THE TASK:
Scan the lines below for the word "self". Copy each line you find it in.

=== Begin Enclosure ===

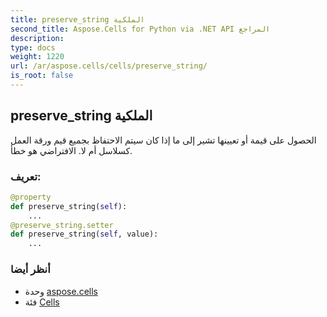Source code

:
 ```yaml
---
title: preserve_string الملكية
second_title: Aspose.Cells for Python via .NET API المراجع
description:
type: docs
weight: 1220
url: /ar/aspose.cells/cells/preserve_string/
is_root: false
---
```

##  preserve_string الملكية

 الحصول على قيمة أو تعيينها تشير إلى ما إذا كان سيتم الاحتفاظ بجميع قيم ورقة العمل كسلاسل أم لا.
الافتراضي هو خطأ.
###  تعريف:
```python
@property
def preserve_string(self):
    ...
@preserve_string.setter
def preserve_string(self, value):
    ...
```

###  أنظر أيضا
* وحدة [aspose.cells](../../)
* فئة [Cells](/cells/python-net/ar/aspose.cells/cells)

=== End Enclosure ===

OUTPUT:
def preserve_string(self):
def preserve_string(self, value):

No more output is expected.